Text: Philippa Schindler | Foto: Pixabay

Das Gedächtnis der Kindheit

Wie erklärt man Kindern die Auswirkungen der Corona-Pandemie, ohne Panik zu schüren?

Als Kinder spielten wir Fangen. Und die erste Frage, die sich uns damals stellte, war: Wer ist Saddam Hussein? Der Fänger, also das Böse, war ein Name aus den Acht-Uhr-Nachrichten, ihm galt es in irgendein Versteck zu entkommen. Wir spielten es, bis die Meldungen aus dem Zweiten Golf-Krieg verblassten und ein anderes Wort in unser Bewusstsein drang, Jahre später auf dem Schulhof: Aids. »Jetzt hast du Aids«, riefen wir kreischend beim Fangspiel, wenn wir jemanden, verschwitzt und außer Atem, am Pulloverärmel gepackt hatten.

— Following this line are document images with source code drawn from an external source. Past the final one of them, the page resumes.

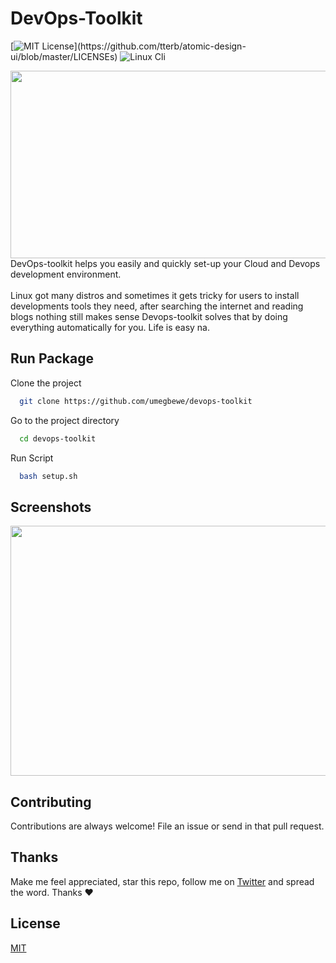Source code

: 
# DevOps-Toolkit

[![MIT License](https://img.shields.io/apm/l/atomic-design-ui.svg?)](https://github.com/tterb/atomic-design-ui/blob/master/LICENSEs)
![Linux Cli](https://img.shields.io/badge/Linux-Shell-green)

  <img src="https://raw.githubusercontent.com/umegbewe/devops-toolkit/main/.../Screenshot-Google.png" width="550px" height="300px">
DevOps-toolkit helps you easily and quickly set-up your Cloud and Devops development environment. <br><br>Linux got many distros and sometimes it gets tricky for users to install developments tools they need, after searching the internet and reading blogs nothing still makes sense Devops-toolkit solves that by doing everything automatically for you. Life is easy na. 

  
## Run Package

Clone the project

```bash
  git clone https://github.com/umegbewe/devops-toolkit
```

Go to the project directory

```bash
  cd devops-toolkit
```

Run Script

```bash
  bash setup.sh
```

  
## Screenshots

<img src="https://raw.githubusercontent.com/umegbewe/devops-toolkit/main/.../screenshot.png" width="600px" height="400px">

## Contributing

Contributions are always welcome! File an issue or send in that pull request.

## Thanks

Make me feel appreciated, star this repo, follow me on [Twitter](https://twitter.com/umegbewe) and spread the word. Thanks ❤️

## License

[MIT](https://choosealicense.com/licenses/mit/)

Jede Kindheit hat ihr eigenes kollektives Gedächtnis — so naiv, so ungefiltert es auch sein mag. Es ist ein verschwommenes Konglomerat aus aufgeschnappten Radiomeldungen, eigenen, irritieren­ den Alltagserfahrungen und dem Bestürzen der Erwachsenen. Etwas Un-Fassbares, das man nicht zuordnen kann und das größer ist, als man selbst. Und diese Kindheit? Seit Jahrzehnten haben Kinder keine staatliche angeordnete Quarantäne, keine Schließung der Schulen über mehrere Wochen und keinen abstrakten Virus, der um sich greift und Menschenleben bedroht, erlebt. Die Situation ist einzigartig. Und Erklärungen auf Fragen, die keine Scheu kennen, bleiben einem als Erwachsenem allzu oft im Halse stecken.

»Die Masken-Menschen in ­Bussen, Bahnen oder im Fernsehen können Kinder irritieren«, sagt auch Beate Leinberger, Vorsitzende des Berufsverbandes der Kinder- und Jugendlichen-Psychotherapeuten. Ihr Tipp: Informationen rund um den Corona-Virus sollten in Ruhe besprochen werden, nämlich genau dann, wenn auch Zeit für Fragen der Kinder bleibt. Zeit, das ist — positiv betrachtet — das, was Familien an Schul- und Kita-freien Tagen gerade am meisten haben: Nicht einmal beim Puppenspiel im Theater oder beim Schmökern durch alle Etagen der Stadtbibliothek können wir die Stunden verplempern. Ist ja schließlich alles geschlossen, sämtliche Veranstaltungen sind abgesagt. Warum also nicht ein gemeinsames Tagebuch schreiben, um die Erinnerung an diese Zeit festzuhalten?